● **EXERCISE DIRECTIONS**
Some lines in the listing hold the word "ClusterSettingsApi". Return each of them.

=-=-=-=-=

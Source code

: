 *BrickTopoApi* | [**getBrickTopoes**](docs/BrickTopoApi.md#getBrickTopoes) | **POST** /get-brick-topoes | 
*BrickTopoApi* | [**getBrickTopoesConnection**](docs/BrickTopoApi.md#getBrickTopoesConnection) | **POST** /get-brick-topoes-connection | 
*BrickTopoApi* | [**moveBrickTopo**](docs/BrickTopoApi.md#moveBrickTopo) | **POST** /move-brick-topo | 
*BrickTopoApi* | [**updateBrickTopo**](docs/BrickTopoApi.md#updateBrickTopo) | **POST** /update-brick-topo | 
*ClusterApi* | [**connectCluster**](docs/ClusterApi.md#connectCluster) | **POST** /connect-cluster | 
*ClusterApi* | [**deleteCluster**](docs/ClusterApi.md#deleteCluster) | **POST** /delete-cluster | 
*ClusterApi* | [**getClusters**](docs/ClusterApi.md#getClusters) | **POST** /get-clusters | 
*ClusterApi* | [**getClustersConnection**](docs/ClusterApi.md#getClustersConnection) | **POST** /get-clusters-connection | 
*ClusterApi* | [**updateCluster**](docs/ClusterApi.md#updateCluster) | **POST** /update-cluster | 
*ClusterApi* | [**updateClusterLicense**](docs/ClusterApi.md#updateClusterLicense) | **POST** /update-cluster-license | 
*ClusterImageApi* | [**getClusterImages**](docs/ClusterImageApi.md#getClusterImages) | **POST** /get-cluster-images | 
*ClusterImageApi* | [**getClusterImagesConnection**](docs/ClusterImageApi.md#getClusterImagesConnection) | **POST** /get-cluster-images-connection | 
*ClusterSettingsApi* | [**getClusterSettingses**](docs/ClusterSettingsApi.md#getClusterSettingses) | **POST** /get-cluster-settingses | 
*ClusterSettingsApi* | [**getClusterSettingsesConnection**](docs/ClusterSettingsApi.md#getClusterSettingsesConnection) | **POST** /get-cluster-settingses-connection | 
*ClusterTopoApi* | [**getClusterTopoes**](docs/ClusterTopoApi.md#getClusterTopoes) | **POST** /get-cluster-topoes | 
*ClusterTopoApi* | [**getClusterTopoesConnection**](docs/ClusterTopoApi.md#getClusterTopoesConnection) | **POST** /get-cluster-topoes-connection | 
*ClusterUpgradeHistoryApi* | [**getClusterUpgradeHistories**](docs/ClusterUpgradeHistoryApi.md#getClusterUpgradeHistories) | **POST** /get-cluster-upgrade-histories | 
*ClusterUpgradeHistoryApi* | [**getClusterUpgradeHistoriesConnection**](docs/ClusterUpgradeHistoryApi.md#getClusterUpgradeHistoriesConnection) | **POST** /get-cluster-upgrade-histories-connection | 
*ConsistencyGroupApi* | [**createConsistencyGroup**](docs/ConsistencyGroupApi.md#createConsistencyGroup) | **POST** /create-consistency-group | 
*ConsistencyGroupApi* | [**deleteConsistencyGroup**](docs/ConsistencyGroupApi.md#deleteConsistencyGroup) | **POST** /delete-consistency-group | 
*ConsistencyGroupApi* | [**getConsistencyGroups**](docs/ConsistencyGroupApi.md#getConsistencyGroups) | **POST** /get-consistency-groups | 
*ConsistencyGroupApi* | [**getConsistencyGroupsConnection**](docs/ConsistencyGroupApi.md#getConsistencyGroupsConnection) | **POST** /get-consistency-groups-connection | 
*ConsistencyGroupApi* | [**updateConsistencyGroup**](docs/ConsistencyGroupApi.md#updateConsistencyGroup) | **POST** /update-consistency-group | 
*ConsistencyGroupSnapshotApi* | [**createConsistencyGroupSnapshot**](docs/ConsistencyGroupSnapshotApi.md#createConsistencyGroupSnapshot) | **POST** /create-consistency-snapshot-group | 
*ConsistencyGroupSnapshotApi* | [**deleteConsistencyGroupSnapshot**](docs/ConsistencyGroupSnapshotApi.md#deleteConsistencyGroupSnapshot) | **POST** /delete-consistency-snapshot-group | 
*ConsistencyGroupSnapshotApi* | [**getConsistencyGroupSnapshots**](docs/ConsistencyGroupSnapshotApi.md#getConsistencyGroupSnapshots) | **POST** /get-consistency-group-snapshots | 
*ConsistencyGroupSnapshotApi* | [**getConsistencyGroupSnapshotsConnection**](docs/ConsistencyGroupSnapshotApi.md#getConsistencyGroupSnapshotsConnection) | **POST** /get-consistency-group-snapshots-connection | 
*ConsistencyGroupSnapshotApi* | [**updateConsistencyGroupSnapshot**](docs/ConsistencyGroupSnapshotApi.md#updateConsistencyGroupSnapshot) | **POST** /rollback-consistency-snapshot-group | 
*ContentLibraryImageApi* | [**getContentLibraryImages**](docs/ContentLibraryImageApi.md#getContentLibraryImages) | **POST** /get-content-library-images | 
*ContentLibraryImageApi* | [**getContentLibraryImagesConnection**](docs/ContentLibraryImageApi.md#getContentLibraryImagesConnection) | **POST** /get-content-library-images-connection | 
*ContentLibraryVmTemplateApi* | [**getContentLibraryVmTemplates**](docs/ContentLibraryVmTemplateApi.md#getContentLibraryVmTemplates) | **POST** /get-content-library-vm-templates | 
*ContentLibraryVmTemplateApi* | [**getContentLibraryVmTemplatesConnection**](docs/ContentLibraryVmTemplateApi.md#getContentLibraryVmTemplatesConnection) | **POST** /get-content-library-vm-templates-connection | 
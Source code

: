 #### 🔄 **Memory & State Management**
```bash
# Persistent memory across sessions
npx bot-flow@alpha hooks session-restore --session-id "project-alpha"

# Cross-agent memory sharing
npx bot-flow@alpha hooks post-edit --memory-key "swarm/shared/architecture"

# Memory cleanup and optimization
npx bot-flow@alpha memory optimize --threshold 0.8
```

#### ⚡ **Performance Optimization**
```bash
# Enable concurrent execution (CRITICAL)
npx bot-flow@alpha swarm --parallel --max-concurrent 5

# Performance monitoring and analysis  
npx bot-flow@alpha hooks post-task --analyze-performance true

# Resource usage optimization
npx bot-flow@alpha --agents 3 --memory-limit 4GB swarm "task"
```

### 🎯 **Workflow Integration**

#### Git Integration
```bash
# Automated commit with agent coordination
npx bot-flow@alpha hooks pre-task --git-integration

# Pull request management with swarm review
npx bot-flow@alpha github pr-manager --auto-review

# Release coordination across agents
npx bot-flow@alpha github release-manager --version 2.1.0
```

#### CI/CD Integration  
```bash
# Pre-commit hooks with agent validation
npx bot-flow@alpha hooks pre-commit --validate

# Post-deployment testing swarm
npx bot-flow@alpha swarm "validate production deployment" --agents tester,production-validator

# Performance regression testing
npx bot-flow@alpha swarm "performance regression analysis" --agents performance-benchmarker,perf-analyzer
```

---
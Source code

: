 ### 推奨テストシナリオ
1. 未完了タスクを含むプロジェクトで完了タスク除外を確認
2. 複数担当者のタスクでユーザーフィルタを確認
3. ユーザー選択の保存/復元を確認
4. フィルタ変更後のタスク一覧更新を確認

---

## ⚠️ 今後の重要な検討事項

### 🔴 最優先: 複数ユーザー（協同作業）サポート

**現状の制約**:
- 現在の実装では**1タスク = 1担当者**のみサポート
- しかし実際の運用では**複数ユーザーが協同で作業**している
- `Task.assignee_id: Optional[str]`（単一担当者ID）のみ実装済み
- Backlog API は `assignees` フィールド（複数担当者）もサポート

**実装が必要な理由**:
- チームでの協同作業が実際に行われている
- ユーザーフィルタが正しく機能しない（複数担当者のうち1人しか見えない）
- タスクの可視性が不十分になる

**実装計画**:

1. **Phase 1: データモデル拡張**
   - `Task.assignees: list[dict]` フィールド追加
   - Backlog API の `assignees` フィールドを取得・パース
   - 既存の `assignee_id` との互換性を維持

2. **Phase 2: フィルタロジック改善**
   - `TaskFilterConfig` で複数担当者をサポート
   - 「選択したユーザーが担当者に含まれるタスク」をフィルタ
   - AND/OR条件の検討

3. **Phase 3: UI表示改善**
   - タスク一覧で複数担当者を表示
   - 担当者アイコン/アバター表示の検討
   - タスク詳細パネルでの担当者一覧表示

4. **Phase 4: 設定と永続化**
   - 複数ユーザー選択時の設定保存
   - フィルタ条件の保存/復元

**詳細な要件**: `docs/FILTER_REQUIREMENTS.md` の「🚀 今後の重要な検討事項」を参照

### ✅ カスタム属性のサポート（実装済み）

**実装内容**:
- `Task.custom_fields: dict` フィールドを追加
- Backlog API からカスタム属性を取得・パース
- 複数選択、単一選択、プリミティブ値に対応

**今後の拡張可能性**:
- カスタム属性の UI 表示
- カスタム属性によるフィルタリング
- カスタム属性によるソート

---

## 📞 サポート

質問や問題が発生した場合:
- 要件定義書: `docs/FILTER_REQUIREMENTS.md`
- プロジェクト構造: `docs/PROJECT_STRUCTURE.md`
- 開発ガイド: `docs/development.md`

=-=-=-=-=

● **PROBLEM SOLUTION**
*ClusterSettingsApi* | [**getClusterSettingses**](docs/ClusterSettingsApi.md#getClusterSettingses) | **POST** /get-cluster-settingses | 
*ClusterSettingsApi* | [**getClusterSettingsesConnection**](docs/ClusterSettingsApi.md#getClusterSettingsesConnection) | **POST** /get-cluster-settingses-connection | 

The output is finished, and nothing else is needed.